* _Exercise requirements_:
Filter these entries down to the lines that hold the word "reworked", and show each of them.

-------- Records supplied --------

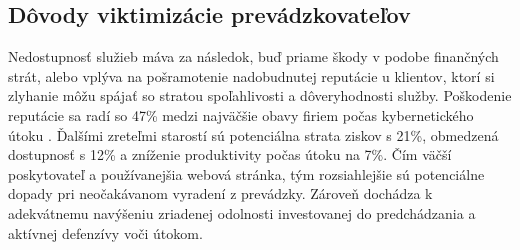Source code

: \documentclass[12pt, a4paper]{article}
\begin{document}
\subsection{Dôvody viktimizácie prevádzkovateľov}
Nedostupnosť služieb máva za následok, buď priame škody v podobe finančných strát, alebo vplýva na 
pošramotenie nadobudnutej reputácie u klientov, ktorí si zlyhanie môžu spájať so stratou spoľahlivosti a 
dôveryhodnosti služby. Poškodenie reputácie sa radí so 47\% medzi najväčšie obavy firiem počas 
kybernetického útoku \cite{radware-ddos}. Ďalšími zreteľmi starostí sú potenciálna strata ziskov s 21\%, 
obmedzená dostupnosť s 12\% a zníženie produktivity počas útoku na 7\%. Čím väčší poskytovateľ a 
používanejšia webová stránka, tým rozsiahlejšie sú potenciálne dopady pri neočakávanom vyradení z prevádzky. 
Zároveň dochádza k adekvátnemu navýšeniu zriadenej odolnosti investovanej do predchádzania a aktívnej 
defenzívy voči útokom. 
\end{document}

--------
-------- Records supplied --------

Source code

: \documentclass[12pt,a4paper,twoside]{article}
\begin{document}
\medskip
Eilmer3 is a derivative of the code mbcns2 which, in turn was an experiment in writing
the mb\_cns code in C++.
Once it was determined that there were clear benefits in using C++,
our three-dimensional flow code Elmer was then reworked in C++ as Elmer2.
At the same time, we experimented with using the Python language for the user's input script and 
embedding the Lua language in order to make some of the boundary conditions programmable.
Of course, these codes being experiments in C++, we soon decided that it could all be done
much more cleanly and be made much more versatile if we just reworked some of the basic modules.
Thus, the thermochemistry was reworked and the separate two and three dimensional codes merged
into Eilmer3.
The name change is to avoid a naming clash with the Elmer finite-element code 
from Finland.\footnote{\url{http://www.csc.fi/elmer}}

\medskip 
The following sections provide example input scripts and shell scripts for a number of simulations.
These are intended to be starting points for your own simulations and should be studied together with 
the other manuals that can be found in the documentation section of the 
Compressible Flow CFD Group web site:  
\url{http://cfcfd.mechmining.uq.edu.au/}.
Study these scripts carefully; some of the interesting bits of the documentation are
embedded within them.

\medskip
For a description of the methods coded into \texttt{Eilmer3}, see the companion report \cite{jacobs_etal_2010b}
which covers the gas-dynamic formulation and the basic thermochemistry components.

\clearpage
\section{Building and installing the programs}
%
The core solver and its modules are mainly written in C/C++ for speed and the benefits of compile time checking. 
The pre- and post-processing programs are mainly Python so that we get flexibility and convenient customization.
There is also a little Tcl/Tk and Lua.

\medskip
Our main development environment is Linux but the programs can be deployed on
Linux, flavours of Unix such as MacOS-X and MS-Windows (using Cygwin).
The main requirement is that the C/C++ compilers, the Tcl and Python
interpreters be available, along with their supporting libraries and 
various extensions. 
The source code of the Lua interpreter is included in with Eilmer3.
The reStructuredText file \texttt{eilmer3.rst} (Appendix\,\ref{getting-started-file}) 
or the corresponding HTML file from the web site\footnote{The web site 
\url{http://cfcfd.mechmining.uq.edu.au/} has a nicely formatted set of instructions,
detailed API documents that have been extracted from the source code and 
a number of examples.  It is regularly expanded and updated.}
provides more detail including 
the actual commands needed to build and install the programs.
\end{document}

--------
-------- Records supplied --------

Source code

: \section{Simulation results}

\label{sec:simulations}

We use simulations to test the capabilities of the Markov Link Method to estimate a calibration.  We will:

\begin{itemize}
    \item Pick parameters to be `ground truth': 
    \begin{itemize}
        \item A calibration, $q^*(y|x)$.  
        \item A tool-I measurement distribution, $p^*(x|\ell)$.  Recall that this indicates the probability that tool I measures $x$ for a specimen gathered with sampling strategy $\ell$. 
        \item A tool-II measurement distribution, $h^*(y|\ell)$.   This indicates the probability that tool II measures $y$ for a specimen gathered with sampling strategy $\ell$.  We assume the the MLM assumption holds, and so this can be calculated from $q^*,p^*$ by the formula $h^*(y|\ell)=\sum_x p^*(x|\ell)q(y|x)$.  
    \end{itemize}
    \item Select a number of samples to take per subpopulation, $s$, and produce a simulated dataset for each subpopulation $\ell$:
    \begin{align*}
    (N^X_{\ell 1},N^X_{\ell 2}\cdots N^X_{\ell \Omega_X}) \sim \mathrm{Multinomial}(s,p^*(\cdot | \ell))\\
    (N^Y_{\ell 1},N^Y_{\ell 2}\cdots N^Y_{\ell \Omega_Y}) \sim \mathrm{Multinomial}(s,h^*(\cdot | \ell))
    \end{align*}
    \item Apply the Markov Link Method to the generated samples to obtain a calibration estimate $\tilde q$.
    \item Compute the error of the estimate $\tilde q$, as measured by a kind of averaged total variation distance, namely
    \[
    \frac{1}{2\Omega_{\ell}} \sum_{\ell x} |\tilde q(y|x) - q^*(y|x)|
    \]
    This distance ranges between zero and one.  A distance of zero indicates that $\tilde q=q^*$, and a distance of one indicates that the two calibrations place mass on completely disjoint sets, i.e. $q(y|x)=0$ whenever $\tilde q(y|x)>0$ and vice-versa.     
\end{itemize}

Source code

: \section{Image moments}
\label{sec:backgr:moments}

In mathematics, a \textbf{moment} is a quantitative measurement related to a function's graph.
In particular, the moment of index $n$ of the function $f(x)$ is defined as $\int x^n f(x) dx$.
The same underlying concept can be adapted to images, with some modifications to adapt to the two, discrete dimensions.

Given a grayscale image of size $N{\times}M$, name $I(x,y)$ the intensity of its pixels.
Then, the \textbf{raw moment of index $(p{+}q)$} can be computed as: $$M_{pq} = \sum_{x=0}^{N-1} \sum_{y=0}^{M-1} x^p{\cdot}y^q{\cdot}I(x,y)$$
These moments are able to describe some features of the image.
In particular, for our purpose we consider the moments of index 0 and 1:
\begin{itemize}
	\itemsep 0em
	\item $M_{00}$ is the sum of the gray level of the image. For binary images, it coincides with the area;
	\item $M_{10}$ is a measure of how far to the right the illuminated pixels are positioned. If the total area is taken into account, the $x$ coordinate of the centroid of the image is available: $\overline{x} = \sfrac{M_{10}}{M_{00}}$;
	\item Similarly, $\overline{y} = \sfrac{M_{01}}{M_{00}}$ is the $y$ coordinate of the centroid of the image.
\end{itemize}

--------

* _Expected answer_:
our three-dimensional flow code Elmer was then reworked in C++ as Elmer2.
much more cleanly and be made much more versatile if we just reworked some of the basic modules.
Thus, the thermochemistry was reworked and the separate two and three dimensional codes merged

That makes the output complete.